§ Description of the task:
Set down a word-for-word copy of the data below, limited to the lines from the first through the line with "航天器轨迹规划领域常用的随机".

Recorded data
▬▬▬▬▬▬

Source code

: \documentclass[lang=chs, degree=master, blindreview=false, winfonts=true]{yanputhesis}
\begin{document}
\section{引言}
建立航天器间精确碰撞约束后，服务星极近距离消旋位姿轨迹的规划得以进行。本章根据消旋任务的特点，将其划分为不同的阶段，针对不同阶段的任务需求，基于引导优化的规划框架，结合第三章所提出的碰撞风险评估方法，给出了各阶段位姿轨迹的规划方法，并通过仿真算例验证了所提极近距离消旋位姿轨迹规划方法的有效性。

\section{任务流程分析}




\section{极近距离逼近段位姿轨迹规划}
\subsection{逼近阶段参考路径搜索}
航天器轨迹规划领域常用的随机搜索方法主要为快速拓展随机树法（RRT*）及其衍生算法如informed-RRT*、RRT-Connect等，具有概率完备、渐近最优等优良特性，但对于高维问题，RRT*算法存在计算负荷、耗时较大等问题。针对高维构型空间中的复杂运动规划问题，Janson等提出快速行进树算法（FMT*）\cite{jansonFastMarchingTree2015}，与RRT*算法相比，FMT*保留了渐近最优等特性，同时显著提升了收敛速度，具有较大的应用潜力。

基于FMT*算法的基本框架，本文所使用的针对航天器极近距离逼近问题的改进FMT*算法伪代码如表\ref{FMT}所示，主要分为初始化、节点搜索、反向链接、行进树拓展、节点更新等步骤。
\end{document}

▬▬▬▬▬▬

§ Answer for this exercise:
Source code

: \documentclass[lang=chs, degree=master, blindreview=false, winfonts=true]{yanputhesis}
\begin{document}
\section{引言}
建立航天器间精确碰撞约束后，服务星极近距离消旋位姿轨迹的规划得以进行。本章根据消旋任务的特点，将其划分为不同的阶段，针对不同阶段的任务需求，基于引导优化的规划框架，结合第三章所提出的碰撞风险评估方法，给出了各阶段位姿轨迹的规划方法，并通过仿真算例验证了所提极近距离消旋位姿轨迹规划方法的有效性。

\section{任务流程分析}




\section{极近距离逼近段位姿轨迹规划}
\subsection{逼近阶段参考路径搜索}
航天器轨迹规划领域常用的随机搜索方法主要为快速拓展随机树法（RRT*）及其衍生算法如informed-RRT*、RRT-Connect等，具有概率完备、渐近最优等优良特性，但对于高维问题，RRT*算法存在计算负荷、耗时较大等问题。针对高维构型空间中的复杂运动规划问题，Janson等提出快速行进树算法（FMT*）\cite{jansonFastMarchingTree2015}，与RRT*算法相比，FMT*保留了渐近最优等特性，同时显著提升了收敛速度，具有较大的应用潜力。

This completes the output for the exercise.